Problem to solve -> Return all lines of the records that contain the word "file".

-- Data supplied follows --

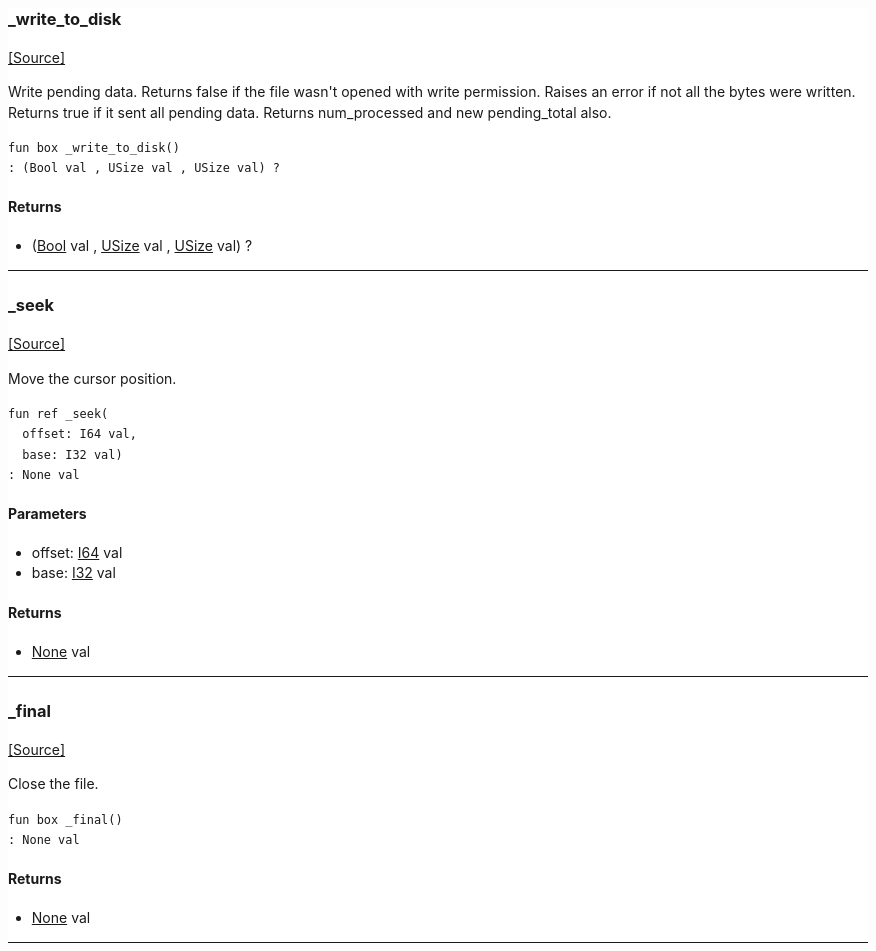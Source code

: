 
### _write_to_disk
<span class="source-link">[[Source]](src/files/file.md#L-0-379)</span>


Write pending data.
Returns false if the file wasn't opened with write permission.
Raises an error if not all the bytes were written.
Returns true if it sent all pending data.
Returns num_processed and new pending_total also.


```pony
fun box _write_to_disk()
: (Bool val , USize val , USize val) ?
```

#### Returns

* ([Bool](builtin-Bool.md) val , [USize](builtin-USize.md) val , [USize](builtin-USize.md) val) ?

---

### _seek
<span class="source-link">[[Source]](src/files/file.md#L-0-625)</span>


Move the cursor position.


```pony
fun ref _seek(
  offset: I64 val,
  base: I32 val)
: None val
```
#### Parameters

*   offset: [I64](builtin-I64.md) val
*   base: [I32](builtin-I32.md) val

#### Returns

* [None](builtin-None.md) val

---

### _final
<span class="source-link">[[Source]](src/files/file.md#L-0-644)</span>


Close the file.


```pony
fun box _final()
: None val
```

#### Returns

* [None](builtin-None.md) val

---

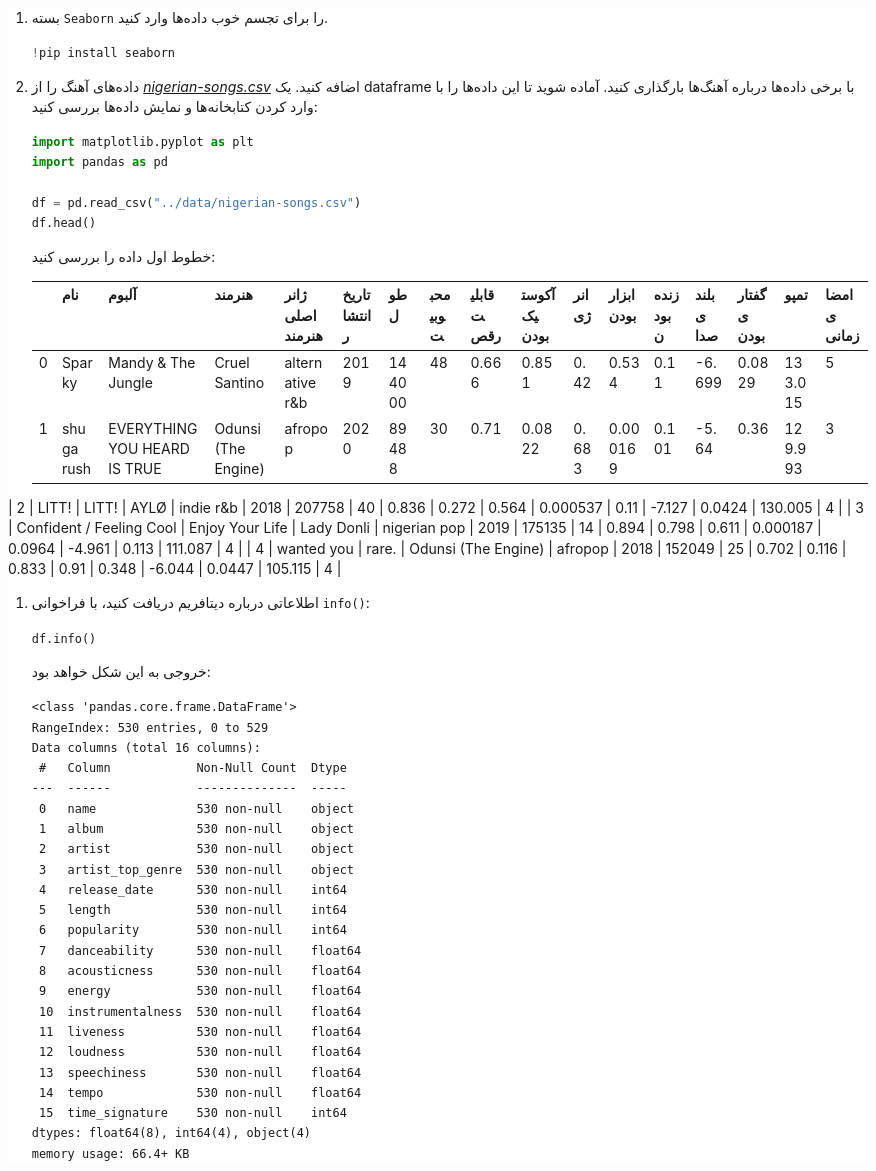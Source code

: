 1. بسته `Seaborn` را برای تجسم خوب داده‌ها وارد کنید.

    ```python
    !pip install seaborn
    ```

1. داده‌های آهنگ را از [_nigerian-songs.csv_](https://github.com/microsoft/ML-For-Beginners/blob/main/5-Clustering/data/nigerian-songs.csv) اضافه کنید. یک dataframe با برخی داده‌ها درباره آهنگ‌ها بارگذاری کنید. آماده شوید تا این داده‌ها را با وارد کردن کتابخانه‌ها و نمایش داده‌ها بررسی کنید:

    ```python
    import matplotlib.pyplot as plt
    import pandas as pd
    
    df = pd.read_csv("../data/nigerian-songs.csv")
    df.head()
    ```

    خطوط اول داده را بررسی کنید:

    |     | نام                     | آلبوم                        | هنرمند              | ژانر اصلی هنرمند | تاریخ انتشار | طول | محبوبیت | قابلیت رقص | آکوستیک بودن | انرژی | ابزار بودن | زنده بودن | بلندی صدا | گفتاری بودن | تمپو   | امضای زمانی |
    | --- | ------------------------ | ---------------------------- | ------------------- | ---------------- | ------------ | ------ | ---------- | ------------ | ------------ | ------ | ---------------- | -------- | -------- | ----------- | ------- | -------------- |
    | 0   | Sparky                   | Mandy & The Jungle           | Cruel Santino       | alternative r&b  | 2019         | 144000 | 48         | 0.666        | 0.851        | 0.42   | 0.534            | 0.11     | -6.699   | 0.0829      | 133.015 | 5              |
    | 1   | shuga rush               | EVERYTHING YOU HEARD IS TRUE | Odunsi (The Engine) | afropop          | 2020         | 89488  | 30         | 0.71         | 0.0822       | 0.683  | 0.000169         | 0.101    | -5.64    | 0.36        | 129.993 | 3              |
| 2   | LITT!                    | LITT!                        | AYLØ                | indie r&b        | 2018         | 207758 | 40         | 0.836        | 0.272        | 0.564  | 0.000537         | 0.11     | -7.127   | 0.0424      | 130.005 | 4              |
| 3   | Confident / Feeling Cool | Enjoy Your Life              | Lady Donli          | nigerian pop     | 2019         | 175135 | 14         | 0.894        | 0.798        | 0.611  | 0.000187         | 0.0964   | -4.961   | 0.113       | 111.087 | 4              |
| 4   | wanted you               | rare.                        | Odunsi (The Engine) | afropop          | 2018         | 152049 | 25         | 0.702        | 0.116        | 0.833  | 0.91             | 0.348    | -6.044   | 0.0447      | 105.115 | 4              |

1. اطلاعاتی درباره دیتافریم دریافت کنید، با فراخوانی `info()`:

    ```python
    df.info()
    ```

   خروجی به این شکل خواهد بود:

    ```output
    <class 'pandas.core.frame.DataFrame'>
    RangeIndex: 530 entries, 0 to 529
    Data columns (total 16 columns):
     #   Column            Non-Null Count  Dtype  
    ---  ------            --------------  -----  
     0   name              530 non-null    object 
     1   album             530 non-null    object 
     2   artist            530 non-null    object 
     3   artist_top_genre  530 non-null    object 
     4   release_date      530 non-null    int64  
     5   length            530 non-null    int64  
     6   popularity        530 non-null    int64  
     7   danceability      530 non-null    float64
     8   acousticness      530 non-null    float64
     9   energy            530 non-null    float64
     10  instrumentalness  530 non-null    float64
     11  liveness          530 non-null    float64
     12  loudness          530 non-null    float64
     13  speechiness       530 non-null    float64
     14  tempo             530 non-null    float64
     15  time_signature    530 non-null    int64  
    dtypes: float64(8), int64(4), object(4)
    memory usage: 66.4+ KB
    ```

-- Data supplied concluded --

Solution ->
<span class="source-link">[[Source]](src/files/file.md#L-0-379)</span>
Returns false if the file wasn't opened with write permission.
<span class="source-link">[[Source]](src/files/file.md#L-0-625)</span>
<span class="source-link">[[Source]](src/files/file.md#L-0-644)</span>
Close the file.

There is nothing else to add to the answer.